**What the exercise asks**
In the records below, find each line that holds "Systems" and return it.

**Data to examine**
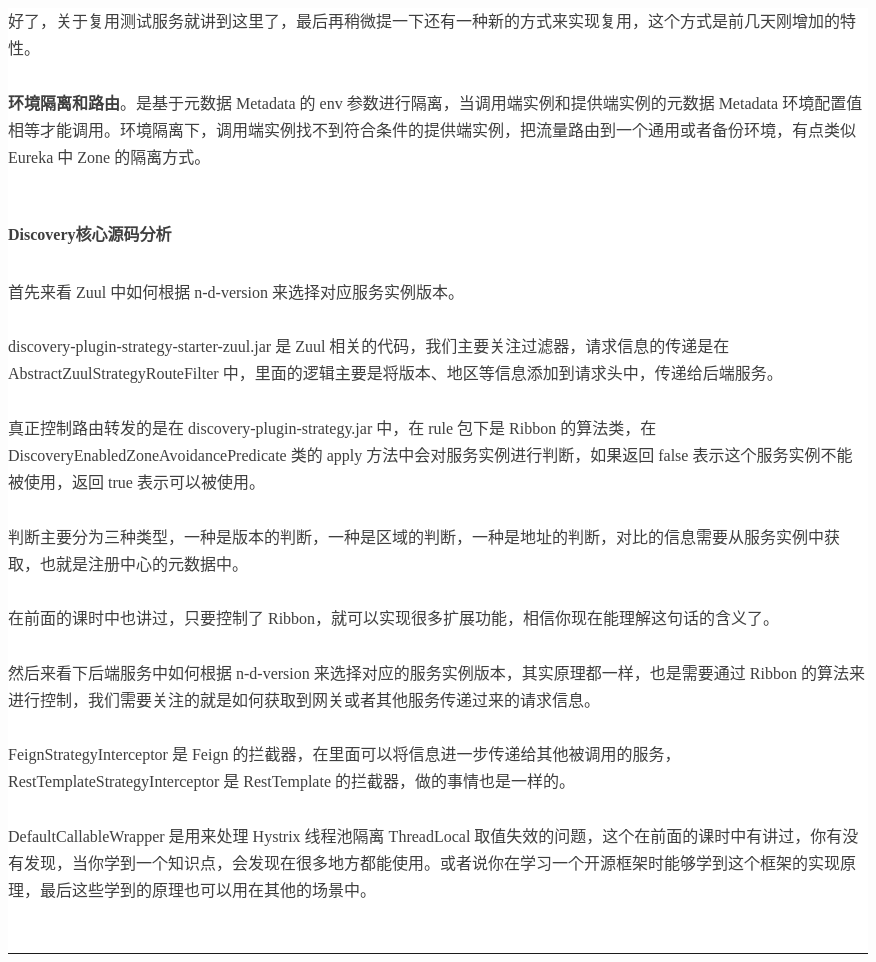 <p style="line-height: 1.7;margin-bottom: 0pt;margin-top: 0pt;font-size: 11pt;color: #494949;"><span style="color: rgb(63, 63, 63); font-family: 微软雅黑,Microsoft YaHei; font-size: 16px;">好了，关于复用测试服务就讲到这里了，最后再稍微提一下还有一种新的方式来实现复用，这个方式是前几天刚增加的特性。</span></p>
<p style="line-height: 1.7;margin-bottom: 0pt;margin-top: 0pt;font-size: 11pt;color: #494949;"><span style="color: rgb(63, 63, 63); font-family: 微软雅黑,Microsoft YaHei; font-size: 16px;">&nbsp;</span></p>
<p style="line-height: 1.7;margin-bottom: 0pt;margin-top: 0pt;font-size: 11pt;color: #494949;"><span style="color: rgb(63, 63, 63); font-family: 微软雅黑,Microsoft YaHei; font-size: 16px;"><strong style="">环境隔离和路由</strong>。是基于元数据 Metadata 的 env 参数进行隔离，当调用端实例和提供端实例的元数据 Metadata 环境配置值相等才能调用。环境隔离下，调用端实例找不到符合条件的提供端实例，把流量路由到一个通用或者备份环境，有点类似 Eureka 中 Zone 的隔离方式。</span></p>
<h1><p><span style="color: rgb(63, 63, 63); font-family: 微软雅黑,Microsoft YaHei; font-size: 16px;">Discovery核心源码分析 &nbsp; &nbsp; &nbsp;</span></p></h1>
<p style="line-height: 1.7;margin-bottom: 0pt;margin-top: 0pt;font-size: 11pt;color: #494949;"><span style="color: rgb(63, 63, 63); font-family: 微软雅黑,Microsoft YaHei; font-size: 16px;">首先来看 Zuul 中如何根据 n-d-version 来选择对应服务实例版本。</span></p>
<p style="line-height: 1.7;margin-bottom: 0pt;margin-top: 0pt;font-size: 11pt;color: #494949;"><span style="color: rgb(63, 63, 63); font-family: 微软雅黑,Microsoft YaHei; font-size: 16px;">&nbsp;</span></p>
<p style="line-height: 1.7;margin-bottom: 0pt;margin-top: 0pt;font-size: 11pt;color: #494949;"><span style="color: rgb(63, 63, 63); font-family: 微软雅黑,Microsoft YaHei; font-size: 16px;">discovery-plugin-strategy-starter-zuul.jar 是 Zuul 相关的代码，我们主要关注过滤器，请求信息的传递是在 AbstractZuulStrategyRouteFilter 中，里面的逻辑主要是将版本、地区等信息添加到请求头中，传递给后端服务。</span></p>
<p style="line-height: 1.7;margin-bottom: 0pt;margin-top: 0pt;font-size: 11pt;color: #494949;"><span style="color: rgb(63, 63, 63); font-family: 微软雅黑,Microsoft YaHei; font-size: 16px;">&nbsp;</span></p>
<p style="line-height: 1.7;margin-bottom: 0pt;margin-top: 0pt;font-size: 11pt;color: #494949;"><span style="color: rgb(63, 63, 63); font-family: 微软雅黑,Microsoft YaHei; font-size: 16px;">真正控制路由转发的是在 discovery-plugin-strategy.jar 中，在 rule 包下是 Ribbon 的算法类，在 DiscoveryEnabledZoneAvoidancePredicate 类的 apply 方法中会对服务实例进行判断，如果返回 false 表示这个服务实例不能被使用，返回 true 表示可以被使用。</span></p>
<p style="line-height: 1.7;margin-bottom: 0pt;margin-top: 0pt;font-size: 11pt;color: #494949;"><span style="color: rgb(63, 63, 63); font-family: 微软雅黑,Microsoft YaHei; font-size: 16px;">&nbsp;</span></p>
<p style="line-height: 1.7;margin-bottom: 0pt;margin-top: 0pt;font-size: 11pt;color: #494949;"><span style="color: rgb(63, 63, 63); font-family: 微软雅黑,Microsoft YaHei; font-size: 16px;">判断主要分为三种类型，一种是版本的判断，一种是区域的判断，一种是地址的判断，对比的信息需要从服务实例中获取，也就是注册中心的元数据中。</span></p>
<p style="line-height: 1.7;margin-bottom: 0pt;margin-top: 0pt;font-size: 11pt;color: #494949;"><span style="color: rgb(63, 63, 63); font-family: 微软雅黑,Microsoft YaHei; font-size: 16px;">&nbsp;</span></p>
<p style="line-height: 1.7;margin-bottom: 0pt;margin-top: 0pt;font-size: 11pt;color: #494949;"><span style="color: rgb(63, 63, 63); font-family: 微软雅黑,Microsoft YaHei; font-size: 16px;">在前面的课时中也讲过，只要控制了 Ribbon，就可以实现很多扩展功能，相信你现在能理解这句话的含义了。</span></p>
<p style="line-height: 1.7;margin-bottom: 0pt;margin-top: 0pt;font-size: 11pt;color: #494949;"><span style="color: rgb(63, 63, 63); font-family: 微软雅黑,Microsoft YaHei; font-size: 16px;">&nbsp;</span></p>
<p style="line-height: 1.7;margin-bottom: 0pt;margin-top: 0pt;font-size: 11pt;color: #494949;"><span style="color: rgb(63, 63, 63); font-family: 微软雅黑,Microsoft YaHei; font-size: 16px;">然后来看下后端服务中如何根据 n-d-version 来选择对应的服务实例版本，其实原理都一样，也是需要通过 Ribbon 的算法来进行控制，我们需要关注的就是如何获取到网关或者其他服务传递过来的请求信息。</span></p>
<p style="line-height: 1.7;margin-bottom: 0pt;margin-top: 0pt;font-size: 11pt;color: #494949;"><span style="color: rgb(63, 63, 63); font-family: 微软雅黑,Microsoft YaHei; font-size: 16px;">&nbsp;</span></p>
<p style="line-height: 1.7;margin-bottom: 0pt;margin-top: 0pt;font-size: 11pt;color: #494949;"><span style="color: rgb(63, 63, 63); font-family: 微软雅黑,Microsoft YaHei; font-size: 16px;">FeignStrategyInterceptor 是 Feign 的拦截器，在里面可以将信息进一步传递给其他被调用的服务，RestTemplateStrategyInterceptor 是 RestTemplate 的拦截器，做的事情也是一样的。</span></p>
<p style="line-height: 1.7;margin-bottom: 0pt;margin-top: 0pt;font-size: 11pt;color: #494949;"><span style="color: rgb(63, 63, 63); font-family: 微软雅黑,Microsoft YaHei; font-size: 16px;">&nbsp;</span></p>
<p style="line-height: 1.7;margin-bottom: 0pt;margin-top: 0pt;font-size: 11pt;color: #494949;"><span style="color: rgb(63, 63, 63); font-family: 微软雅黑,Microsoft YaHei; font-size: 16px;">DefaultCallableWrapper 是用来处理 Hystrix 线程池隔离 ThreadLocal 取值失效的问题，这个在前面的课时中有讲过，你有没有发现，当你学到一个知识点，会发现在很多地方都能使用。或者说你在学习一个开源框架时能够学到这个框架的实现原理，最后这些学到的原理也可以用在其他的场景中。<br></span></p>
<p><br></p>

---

--

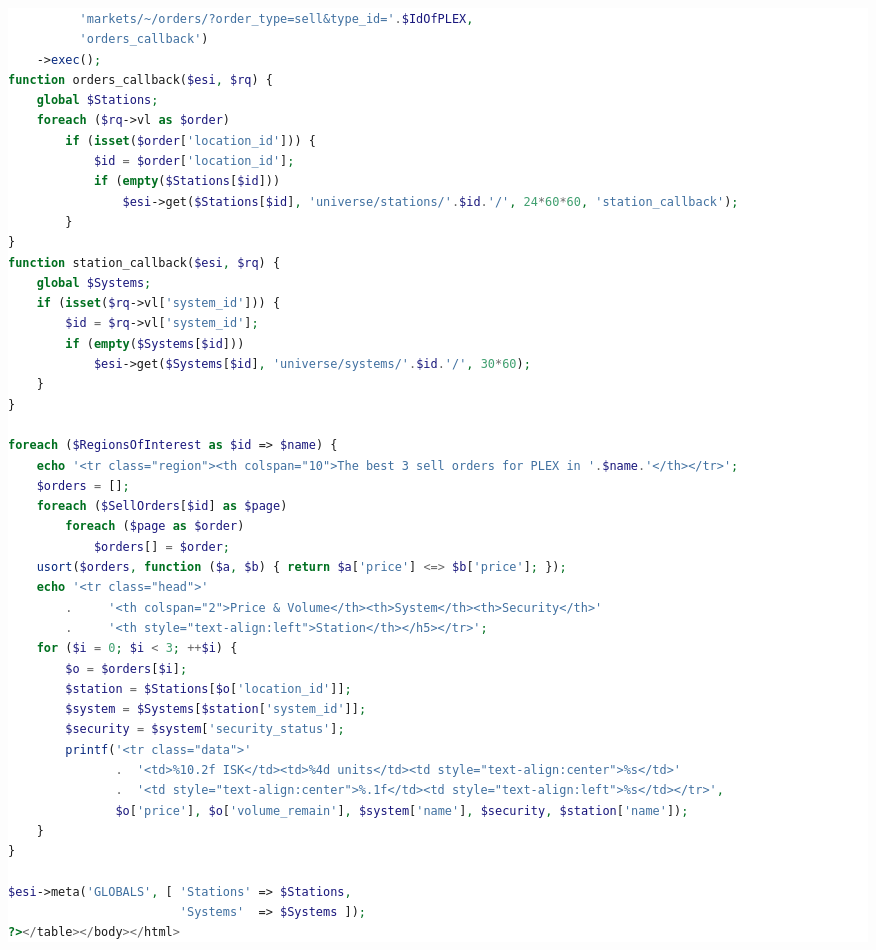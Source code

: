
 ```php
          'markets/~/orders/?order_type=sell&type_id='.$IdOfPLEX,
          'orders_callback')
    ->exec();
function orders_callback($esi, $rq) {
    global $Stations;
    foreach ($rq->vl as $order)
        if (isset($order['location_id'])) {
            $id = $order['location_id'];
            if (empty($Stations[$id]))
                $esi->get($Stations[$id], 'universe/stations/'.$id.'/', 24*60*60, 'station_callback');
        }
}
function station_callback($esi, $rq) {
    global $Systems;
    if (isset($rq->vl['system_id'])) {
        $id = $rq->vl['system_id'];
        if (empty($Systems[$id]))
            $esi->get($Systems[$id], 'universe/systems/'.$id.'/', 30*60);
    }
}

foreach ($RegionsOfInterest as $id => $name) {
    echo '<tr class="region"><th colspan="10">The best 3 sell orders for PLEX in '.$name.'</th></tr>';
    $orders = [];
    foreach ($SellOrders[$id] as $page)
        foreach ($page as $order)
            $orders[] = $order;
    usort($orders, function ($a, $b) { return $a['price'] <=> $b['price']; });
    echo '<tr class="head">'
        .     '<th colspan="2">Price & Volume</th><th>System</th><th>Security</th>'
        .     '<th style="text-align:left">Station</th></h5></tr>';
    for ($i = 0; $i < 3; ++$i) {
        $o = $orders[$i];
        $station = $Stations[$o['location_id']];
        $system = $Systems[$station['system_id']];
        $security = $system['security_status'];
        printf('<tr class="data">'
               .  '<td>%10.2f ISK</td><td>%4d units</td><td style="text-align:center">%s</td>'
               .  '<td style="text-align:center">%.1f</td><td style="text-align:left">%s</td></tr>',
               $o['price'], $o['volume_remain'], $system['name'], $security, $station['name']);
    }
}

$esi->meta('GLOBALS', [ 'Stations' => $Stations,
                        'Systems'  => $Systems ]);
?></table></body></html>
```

* * *

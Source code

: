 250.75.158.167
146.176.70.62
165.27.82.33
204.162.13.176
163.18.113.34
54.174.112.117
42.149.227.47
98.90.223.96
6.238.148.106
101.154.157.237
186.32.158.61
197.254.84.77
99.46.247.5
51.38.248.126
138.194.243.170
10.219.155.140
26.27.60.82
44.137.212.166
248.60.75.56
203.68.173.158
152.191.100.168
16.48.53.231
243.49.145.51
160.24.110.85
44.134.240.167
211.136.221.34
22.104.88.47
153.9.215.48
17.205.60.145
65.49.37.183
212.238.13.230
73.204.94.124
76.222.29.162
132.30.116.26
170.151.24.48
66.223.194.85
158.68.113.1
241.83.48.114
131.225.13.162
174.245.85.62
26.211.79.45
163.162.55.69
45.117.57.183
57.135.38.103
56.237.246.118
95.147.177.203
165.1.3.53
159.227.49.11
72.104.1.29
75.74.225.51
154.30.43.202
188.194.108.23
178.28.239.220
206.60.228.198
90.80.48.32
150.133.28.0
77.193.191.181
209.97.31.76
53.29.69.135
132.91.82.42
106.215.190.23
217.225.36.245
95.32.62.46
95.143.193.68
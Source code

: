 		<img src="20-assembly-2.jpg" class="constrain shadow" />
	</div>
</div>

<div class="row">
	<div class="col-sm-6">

**Task answer**
    global $Systems;
        if (empty($Systems[$id]))
            $esi->get($Systems[$id], 'universe/systems/'.$id.'/', 30*60);
        $system = $Systems[$station['system_id']];
                        'Systems'  => $Systems ]);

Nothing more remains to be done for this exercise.